Your task
Return each line, exactly as given, from the one containing "rate | 31.79%" through the end of the entries below, and skip the rest.

Items listed in a dataset
______________________________

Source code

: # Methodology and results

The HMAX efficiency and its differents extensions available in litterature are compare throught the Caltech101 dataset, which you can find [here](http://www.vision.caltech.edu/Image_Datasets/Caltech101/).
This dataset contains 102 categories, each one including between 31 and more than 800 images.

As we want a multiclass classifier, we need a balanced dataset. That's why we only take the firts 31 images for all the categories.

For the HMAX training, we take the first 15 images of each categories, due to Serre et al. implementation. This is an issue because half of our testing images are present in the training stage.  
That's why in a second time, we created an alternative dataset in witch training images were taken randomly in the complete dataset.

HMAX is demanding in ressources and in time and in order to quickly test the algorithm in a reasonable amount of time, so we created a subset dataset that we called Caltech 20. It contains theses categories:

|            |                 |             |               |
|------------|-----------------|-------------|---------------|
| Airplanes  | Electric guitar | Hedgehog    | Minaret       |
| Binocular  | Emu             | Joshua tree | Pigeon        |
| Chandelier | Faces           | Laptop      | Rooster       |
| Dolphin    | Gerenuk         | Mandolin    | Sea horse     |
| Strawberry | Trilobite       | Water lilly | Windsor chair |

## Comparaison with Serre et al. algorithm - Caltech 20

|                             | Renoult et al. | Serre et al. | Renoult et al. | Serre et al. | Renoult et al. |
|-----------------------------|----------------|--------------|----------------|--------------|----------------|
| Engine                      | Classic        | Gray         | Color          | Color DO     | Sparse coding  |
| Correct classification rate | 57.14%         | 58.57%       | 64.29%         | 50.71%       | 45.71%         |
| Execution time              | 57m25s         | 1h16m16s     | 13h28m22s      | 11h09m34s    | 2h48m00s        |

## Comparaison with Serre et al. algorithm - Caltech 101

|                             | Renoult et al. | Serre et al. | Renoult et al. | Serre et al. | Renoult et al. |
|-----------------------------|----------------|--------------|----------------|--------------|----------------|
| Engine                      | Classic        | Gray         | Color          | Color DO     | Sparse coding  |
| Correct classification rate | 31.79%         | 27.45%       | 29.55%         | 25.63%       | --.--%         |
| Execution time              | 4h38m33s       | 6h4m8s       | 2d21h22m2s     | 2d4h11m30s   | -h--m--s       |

______________________________

Worked solution
| Correct classification rate | 31.79%         | 27.45%       | 29.55%         | 25.63%       | --.--%         |
| Execution time              | 4h38m33s       | 6h4m8s       | 2d21h22m2s     | 2d4h11m30s   | -h--m--s       |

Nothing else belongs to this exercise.